No, it wasn’t our summer vacation, it was our kids’.  But we were part of it, and anyway, I love that song (oh oh oh oh oh oh)!

Now that the kids — our son Gregory, daughter in law Beth, and grandchildren Taylor and Quentin — have piled into the Family Truckster and hit the road again, we’re slowly getting back into our normal sedentary and quiet groove.  It takes a while to adjust.

On the last full day the kids were here, I enlisted Gregory’s help with our huge woodpile.  A couple of months back we hired a landscaper to trim tree branches and dead brush on our property.  He left us with a big stack of long mesquite limbs and branches.  With Gregory’s help (“help” meaning “he did all the work”) the woodpile is now a three-year supply of firewood.

Gregory & the woodpile (July 5, 2010)

The job took most of the morning, and toward the end a quail flew out from under the woodpile.  When we lifted the last few logs we exposed the nest she’d been guarding, so without moving it we built a little shelter around it with twigs and bricks.  I hope she’ll still able to raise her brood.

The quail's nest (July 5, 2010)

As long as we’re talking about birds, it is my sad duty to inform you that our baby hummingbird did not survive.  A hummingbird built a nest on an old bicycle hook hanging down from our patio roof — same place as last year — and laid two eggs.
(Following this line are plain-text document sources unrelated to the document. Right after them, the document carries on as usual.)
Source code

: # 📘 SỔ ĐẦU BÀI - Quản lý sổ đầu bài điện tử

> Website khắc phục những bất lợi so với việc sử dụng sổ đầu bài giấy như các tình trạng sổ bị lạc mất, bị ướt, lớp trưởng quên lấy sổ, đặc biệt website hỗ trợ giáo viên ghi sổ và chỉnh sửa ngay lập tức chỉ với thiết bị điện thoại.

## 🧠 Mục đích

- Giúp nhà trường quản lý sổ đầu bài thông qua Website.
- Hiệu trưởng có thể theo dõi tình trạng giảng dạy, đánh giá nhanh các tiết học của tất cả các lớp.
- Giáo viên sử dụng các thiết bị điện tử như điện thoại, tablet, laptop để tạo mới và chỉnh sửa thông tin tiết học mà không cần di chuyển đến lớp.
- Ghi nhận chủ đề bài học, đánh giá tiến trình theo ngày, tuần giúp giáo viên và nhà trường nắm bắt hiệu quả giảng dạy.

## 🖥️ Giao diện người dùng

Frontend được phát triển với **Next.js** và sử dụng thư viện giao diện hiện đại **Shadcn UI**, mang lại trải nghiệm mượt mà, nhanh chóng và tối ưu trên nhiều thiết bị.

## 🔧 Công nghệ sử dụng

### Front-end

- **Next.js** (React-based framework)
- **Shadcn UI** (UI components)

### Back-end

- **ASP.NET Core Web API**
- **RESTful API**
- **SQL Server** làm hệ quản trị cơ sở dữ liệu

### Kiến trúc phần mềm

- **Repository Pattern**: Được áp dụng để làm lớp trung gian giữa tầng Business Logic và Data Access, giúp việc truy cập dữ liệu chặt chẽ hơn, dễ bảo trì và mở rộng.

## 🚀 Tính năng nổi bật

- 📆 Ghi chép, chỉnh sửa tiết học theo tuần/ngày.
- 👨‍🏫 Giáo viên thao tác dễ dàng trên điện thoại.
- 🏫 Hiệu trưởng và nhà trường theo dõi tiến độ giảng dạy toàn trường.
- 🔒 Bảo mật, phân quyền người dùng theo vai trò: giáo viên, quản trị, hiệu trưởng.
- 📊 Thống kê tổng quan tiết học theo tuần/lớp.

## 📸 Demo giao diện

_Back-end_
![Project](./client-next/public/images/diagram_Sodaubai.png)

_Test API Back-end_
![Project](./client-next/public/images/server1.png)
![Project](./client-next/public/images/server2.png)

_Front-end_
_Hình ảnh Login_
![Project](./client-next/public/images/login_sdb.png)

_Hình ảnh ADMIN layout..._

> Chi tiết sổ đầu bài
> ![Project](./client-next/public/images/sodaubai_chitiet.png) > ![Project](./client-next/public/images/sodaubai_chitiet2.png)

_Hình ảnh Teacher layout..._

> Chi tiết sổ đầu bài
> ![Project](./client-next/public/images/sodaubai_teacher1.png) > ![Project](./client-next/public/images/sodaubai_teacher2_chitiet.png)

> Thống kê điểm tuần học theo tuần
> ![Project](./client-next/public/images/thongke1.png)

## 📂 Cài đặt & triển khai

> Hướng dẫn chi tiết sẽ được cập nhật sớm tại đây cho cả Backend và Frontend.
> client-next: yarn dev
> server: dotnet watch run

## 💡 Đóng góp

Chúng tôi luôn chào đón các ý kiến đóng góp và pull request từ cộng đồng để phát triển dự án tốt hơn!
I discovered the eggs on the 2nd of June; on the 20th one hatched.  I guess the other one died in the egg.  Anyway, the chick grew and grew, and by the 1st of July we could see it fluttering its wings, getting ready to leave the nest.

It left the nest on the 2nd of July, 11 days after hatching, but it wasn’t ready to really fly, or fly far enough.  I found it hiding in Donna’s flowerbed, only a few feet from the nest.  We locked the cat and dog in the house in order to give it a fighting chance, but two hours later it was dead. The mother hummingbird stayed nearby the entire time, and for the next two days we’d see her hovering outside our sliding glass patio door, looking inside. That was quite affecting. Maybe next year we’ll hang a net below the nest.

Hummingbird chick (July 2, 2010)

The grandkids were here for both events, the death of the hummingbird chick and the discovery of the quail eggs. Taylor’s a teenager now and has probably seen it all before, but it was good for Quentin to start learning about life and death, I suppose.

Back to happier news. Later that evening we drug the kids and grandkids downtown for a walk, followed by dinner. Tuesday morning they hit the road for a vacation in Los Angeles and Palm Springs. Taylor has a softball tournament in Palm Springs today, and then I imagine they’ll be heading back to Las Vegas.

Taylor, Quentin, Beth, and Gregory (July 6, 2010)

We had a great visit, and the kids and grandkids did too.